Think about search results: There are no perfect results. If there were, my perfect is not your perfect. It’s all situational, contextual, and transitory. Google is doing a “good enough” match between your search terms and the knowledge it has cataloged on the Internet. It adjusts results based on the information Google has gathered about you, as well as on what most people tend to click as a rough guide to the good-enough results.
That’s a probabilistic system. It applies equally to marketing and advertising (Silicon Valley’s big AI and big data focus for the last decade) as it does to search, recommendations, and all the other stuff we read about. Much of the machine learning research is about optimizing these kinds of systems through feedback fabrics.
“Probabilistic” does not mean “inaccurate is OK,” of course. But it does mean “accurate” is in the eye of the beholder, so there’s both more freedom to be good enough and significantly more effort needed to understand all the legitimate options. A simulacrum of an engine needs to be an exact match of that engine, but for probabilistic analysis it needs to accept for a sometimes broad variety of possible realities and do the best it can under the circumstances.
If you think about how autocorrect and speech-to-text technologies work, you know what I mean. Language is not math, and for grammar, terminology, definitions, and syntax, there are both many legitimate variations and many illegitimate variations. Plus, many of those illegitimate variations are in wide use by those who don’t know better — so the algorithms contend with bad information that the users say is correct. Plus, language evolves, at different rates among different populations.

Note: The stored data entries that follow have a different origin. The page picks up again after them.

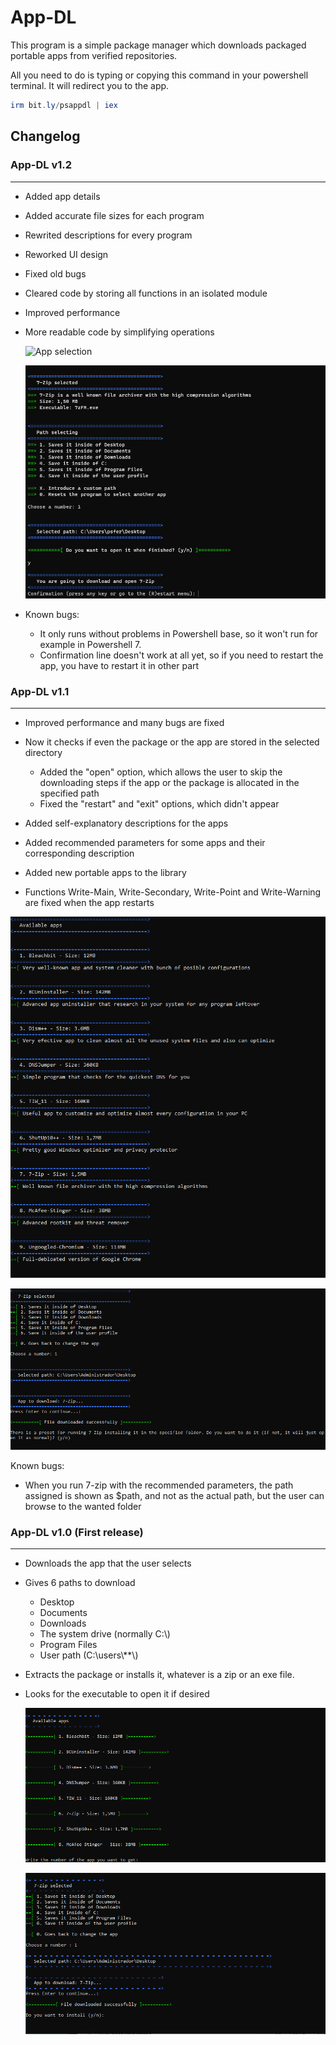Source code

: # App-DL

This program is a simple package manager which downloads packaged portable apps from verified repositories.

All you need to do is typing or copying this command in your powershell terminal. It will redirect you to the app.

```powershell
irm bit.ly/psappdl | iex
```

## Changelog

### App-DL v1.2

---

* Added app details
* Added accurate file sizes for each program
* Rewrited descriptions for every program
* Reworked UI design
* Fixed old bugs
* Cleared code by storing all functions in an isolated module
* Improved performance
* More readable code by simplifying operations

  ![App selection](image/README/1683374769482.png "App selection")

  ![App saving](image/README/1683374909918.png "App saving")
* Known bugs:

  * It only runs without problems in Powershell base, so it won't run for example in Powershell 7.
  * Confirmation line doesn't work at all yet, so if you need to restart the app, you have to restart it in other part

### App-DL v1.1

---

* Improved performance and many bugs are fixed
* Now it checks if even the package or the app are stored in the selected directory

  * Added the "open" option, which allows the user to skip the downloading steps if the app or the package is allocated in the specified path
  * Fixed the "restart" and "exit" options, which didn't appear
* Added self-explanatory descriptions for the apps
* Added recommended parameters for some apps and their corresponding description
* Added new portable apps to the library
* Functions Write-Main, Write-Secondary, Write-Point and Write-Warning are fixed when the app restarts

![1679232823640](image/README/1679232823640.png "App selection")

![1679232767060](image/README/1679232767060.png)

Known bugs:

* When you run 7-zip with the recommended parameters, the path assigned is shown as $path\, and not as the actual path, but the user can browse to the wanted folder

### App-DL v1.0 (First release)

---

* Downloads the app that the user selects
* Gives 6 paths to download

  * Desktop
  * Documents
  * Downloads
  * The system drive (normally C:\\)
  * Program Files
  * User path (C:\\users\\**\\)
* Extracts the package or installs it, whatever is a zip or an exe file.
* Looks for the executable to open it if desired

  ![1679231456807](image/README/1679231456807.png "App selection")

  ![1679232109146](image/README/1679232109146.png "Asks to install it")
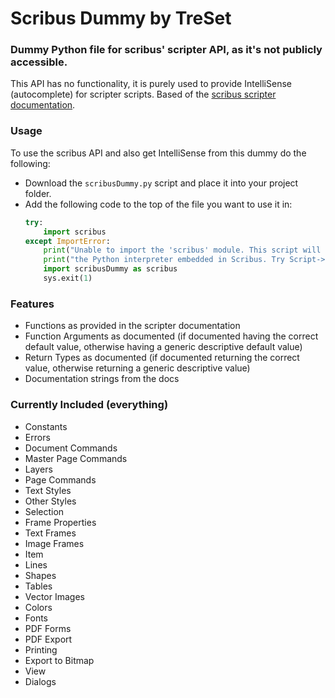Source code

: # Scribus Dummy by TreSet

### Dummy Python file for scribus' scripter API, as it's not publicly accessible.
This API has no functionality, it is purely used to provide IntelliSense (autocomplete) for scripter scripts.
Based of the [scribus scripter documentation](https://impagina.org/scribus-scripter-api/).

### Usage
To use the scribus API and also get IntelliSense from this dummy do the following:
- Download the ``scribusDummy.py`` script and place it into your project folder.
- Add the following code to the top of the file you want to use it in:
    ```python
    try:
        import scribus
    except ImportError:
        print("Unable to import the 'scribus' module. This script will only run within")
        print("the Python interpreter embedded in Scribus. Try Script->Execute Script.")
        import scribusDummy as scribus
        sys.exit(1)
    ```
  
### Features
- Functions as provided in the scripter documentation
- Function Arguments as documented (if documented having the correct default value, otherwise having a generic descriptive default value)
- Return Types as documented (if documented returning the correct value, otherwise returning a generic descriptive value)
- Documentation strings from the docs

### Currently Included (everything)
- Constants
- Errors
- Document Commands
- Master Page Commands
- Layers
- Page Commands
- Text Styles
- Other Styles
- Selection
- Frame Properties
- Text Frames
- Image Frames
- Item
- Lines
- Shapes
- Tables
- Vector Images
- Colors
- Fonts
- PDF Forms
- PDF Export
- Printing
- Export to Bitmap
- View
- Dialogs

It’s frankly amazing that today’s systems do as well as they do. But they’re nowhere near the perfected-model status of an aircraft-engine simulacrum at GE, Pratt & Whitney, or Rolls-Royce. And they never will be.

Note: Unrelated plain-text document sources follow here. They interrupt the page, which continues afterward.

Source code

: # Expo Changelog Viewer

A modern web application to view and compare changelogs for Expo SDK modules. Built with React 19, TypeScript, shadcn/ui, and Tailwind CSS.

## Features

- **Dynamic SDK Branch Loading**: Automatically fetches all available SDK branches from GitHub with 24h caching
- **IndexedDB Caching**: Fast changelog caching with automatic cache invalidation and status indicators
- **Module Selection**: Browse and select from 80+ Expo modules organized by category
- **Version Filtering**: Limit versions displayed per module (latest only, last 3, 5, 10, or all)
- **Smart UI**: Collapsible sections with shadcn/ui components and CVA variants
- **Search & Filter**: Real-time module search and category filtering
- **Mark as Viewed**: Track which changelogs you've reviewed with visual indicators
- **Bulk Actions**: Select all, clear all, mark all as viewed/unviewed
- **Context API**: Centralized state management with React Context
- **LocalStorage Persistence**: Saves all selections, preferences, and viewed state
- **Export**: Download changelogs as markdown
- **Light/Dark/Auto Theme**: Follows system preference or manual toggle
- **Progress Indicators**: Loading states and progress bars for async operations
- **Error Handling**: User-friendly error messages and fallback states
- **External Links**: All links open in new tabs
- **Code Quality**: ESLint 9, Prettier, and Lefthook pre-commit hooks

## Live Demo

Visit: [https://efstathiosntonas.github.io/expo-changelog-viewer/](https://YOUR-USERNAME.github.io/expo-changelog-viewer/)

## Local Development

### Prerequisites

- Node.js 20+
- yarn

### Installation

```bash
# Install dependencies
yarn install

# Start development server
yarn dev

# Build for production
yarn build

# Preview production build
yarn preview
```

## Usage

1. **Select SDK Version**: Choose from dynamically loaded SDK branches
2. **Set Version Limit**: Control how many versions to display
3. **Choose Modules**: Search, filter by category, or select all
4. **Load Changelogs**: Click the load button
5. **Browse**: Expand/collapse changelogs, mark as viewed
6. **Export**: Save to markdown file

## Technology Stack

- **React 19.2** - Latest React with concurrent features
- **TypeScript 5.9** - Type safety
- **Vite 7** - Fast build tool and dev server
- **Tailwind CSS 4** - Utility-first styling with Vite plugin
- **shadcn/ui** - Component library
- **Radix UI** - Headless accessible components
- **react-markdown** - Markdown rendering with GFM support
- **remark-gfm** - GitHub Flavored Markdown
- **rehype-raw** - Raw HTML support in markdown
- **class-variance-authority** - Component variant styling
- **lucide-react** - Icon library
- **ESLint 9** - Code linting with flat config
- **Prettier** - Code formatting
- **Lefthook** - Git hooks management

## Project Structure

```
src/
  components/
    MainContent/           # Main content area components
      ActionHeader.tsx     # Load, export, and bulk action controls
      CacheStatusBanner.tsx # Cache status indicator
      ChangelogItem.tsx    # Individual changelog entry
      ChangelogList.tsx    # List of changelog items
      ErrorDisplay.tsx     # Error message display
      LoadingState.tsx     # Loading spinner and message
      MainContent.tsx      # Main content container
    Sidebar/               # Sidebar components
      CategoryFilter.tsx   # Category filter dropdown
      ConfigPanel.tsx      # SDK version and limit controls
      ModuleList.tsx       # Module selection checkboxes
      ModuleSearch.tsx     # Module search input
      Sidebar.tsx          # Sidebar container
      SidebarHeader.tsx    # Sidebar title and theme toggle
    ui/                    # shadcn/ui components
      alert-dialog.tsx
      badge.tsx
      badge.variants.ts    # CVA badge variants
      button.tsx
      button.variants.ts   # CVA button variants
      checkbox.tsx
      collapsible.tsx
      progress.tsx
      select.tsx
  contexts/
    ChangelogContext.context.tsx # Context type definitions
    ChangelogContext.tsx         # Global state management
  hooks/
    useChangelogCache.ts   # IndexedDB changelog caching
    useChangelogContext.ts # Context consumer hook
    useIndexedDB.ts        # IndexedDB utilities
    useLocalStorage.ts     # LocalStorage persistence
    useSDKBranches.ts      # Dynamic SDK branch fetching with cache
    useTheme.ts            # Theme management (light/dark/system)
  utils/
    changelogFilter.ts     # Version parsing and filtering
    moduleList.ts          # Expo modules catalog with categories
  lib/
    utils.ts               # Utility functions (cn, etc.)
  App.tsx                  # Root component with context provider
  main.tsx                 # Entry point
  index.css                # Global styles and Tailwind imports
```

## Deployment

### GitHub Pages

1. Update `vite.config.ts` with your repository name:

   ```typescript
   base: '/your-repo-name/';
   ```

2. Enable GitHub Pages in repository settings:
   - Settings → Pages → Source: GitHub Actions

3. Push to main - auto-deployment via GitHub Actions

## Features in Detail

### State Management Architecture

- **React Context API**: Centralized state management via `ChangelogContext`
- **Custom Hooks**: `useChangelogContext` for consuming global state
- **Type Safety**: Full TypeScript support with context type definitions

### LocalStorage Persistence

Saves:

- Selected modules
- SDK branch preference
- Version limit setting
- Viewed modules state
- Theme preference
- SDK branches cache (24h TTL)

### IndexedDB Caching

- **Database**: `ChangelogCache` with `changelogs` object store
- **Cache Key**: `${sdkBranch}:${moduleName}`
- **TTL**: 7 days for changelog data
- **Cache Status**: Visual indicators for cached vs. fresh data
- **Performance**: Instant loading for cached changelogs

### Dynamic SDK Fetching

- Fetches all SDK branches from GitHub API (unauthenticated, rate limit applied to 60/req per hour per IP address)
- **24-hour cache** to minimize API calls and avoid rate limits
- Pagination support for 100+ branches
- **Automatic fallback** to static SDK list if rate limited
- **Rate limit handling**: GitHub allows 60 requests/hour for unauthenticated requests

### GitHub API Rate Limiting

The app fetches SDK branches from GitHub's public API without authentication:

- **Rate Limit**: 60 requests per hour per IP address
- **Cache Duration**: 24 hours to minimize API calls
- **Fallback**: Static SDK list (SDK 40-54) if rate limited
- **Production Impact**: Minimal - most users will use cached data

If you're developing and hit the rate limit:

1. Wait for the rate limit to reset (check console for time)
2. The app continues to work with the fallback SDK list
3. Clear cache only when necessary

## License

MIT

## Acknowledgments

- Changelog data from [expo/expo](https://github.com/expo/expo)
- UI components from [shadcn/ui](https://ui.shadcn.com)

The probabilistic path goes beyond marketing, of course, even if that’s what we see in most consumer technologies. The same techniques have long been used to optimize delivery routes for UPS and FedEx, for Amazon to figure out what warehouses to ship a product from and by what carrier, to adjust airline schedules and the equipment and crews to be used based on weather and passenger demand, to manage just-in-time manufacturing parts ordering and delivery, and so on. (This used to be called operational business intelligence.)
Those operational BI cases are more exact than the marketing ones, because the idiosyncracies and changing needs of people are less of a factor in their context. Thus, they have more of an engineering feel to them than, say, ad targeting or search results. But they too are situational, so there will never be a perfect model for them, either. However, there can be more perfect data and assurance that product’s or vehicle’s location and status is known that we’ll ever get for the state of mind of a user doing a search or contemplating a purchase. In other words, there’s more certainty about the environment and the forces affecting it.
The next time you hear about machine learning, the Internet of things, big data analytics, and other new computing fancies, keep in mind there are two major thrusts for this basket of technologies, and how they work and how to think of them differs greatly based on the specific problem they’re being applied to.